About the Film
Bluegrass journeyman Wade Hill spent forty years on the road, living hard but his own way, realizing brilliant show business dreams beside his musical heroes. A banjo prodigy in East Tennessee at age 13, Wade’s life has played out on stage in bright colors and wild sounds, across thousands of blurry miles, each one measuring a rare story. His path has been marked with a dozen or more albums with as many bands, hundreds of festivals and concerts, countless radio appearances, and two regional TV shows bearing his name.
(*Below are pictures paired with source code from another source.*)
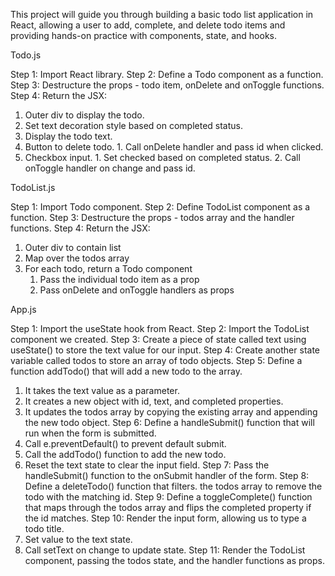 This project will guide you through building a basic 
todo list application in React, allowing a user to add,
complete, and delete todo items and providing hands-on
practice with components, state, and hooks.

Todo.js

Step 1: Import React library.
Step 2: Define a Todo component as a function.
Step 3: Destructure the props - todo item, onDelete
 and onToggle functions.
Step 4: Return the JSX:
  1. Outer div to display the todo.
  2. Set text decoration style based on completed status.
  3. Display the todo text.
  4. Button to delete todo.
    1. Call onDelete handler and pass id when clicked.
  5. Checkbox input.
    1. Set checked based on completed status.
    2. Call onToggle handler on change and pass id.

TodoList.js

Step 1: Import Todo component.
Step 2: Define TodoList component as a function.
Step 3: Destructure the props - todos array and
 the handler functions.
Step 4: Return the JSX:
  1. Outer div to contain list
  2. Map over the todos array
  3. For each todo, return a Todo component
       1. Pass the individual todo item as a prop
       2. Pass onDelete and onToggle handlers as props

App.js

Step 1: Import the useState hook from React.
Step 2: Import the TodoList component we created.
Step 3: Create a piece of state called text using
 useState() to store the text value for our input.
Step 4: Create another state variable called todos
 to store an array of todo objects.
Step 5: Define a function addTodo() that will add
 a new todo to the array.
  1. It takes the text value as a parameter.
  2. It creates a new object with id, text, and
      completed properties.
  4. It updates the todos array by copying the
  existing array and appending the new todo object.
Step 6: Define a handleSubmit() function that will
 run when the form is submitted.
  1. Call e.preventDefault() to prevent default submit.
  2. Call the addTodo() function to add the new todo.
  3. Reset the text state to clear the input field.
Step 7: Pass the handleSubmit() function to the
 onSubmit handler of the form.
Step 8: Define a deleteTodo() function that filters.
 the todos array to remove the todo with the matching id.
Step 9: Define a toggleComplete() function that maps
 through the todos array and flips the completed
 property if the id matches.
Step 10: Render the input form, allowing us to type a todo title.
  1. Set value to the text state.
  2. Call setText on change to update state.
Step 11: Render the TodoList component, passing the
 todos state, and the handler functions as props.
But today his ramble is stilled. Following the recent deaths of his mother, common-law wife, and father, Wade now endures the absence of those he held closest. Grounded back in Knoxville in the aftermath of these losses, as his own health regresses too, Wade’s nomadic career has slipped from its course. With his future uncertain, Wade counters the struggles with a manic expressive force, pulling his music in original directions while also exploring a new altered-state visual art, with his legendary persona as muse.
Still, he is like a ghost now, suddenly alone in his empty and broken home of fifty years, where archival shards from his early life and musical past haunt every quiet room. This troubled shelter is all Wade has left, a familiar if failing safe harbor, with each old brick and board more a family member than a physical form. But it too is not long to last. Now in his lowest moment, Wade is forced to dodge the bank as it forecloses on the Hill house, this last place that knows him well. Stripped of it all, Wade is forced to start again, or, perhaps, not at all.